Obviously, the for loop compares the “encoded” input string with some hidden string character by character, and sends an error message whenever a pair of inequal characters appear. If the for loop is safely passed, there will be a congrat message which indicates the input string is the correct flag.

Up to now, here’s a flow chart I concluded for the behavior of angry.

    command line input
            ||
            ||
            \/
      two arguments?      ---- No ----> Incorrect
            ||
           Yes
            ||
            \/
    flag length == 31?    ---- No ----> Incorrect
            ||
           Yes
            ||
            \/
       ------------
       | blackbox |
       | encode   |
       | each     |
       | char     |
       | in the   |
       | flag     |
       ------------
            ||
            ||
            \/
 for (i = 0; i < 31; i++) ---- encoded_flag[i] != hidden_str[i] --> Incorrect
            ||
      for loop ended
            ||
            \/
         Congrats!

It’s quite straight forward! In fact, as long as I give angry a 31-character string as command line argument, the first two “Incorrect” conditions won’t be triggered.
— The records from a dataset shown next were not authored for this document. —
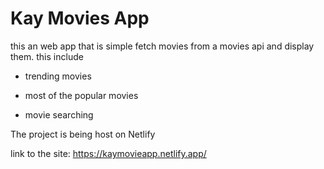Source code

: # Kay Movies App

this an web app that is simple fetch movies from a movies api and display them. this include 

* trending movies

* most of the popular movies

* movie searching

The project is being host on Netlify

link to the site: https://kaymovieapp.netlify.app/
The third “Incorrect” condition can be found inside the for loop, since whenever if statement is true, the program will puts the message and return, so the puts function call in if statement can be seen as a mark of incorrect flag. Correspondingly, the puts function call after the for loop which prints the congratulation message can be seen as a mark of correct flag.

With the incorrect flag and correct flag in mind, I used ghidra to find out the addresses of these two puts calls. Find the addresses were easy, just left click on the source code and ghidra will high light the corresponding assembly instruction for you in the assembly window.

incorrect address = 0x0040544f
correct address = 0x0040547d

My goal was then to let the program avoid hitting on incorrect address, and try to reach correct address. To acheive that, I used a tool called “angr”.

Find & Avoid with angr

Useful Links:

angr source code on github
Examples of solving CTF problem with angr
Core concepts in angr (I read through this one to get started)
Some example usage

Unlike ghidra which provides GUI to do reverse engineering by mouse clicks, angr is in fact a python module developed by people from the Computer Security Lab at UC Santa Barbara and SEFCOM at Arizona State University. According to its own documentation on github, angr is “a platform-agnostic binary analysis framework”.

angr provides a feature called “symbolic execution”, instead of assigning concrete values to variables during execution, angr can assign symbols to variables. Whenever the execution flow meets branches, angr will analyze all the possible paths by adding constraints on the corresponding symbols. One can manually add constraints to symbols (or even to part of a symbol). Such technique allows a much more efficient way of investigating control flows, and fits the situation of this CTF problem quite well.

A simple usage of angr is to assign a symbolic variable for input, and specify the addresses we want to avoid, together with the addresses we want to reach, then let angr to analyze the executable for us.

After reading some core concepts and some CTF examples in the angr document, I came up with the Python script as shown below,

import logging
import angr
import claripy

success = 0x0040547d
fail = 0x0040544f

proj = angr.Project("./angry")

arg1 = claripy.BVS('arg1', 31*8)

state = proj.factory.entry_state(
	args=['angry', arg1],
	add_options = angr.options.unicorn
)

for b in arg1.chop(8):
	state.add_constraints(b >= ord('!'))
	state.add_constraints(b <= ord('~'))

sm = proj.factory.simulation_manager(state)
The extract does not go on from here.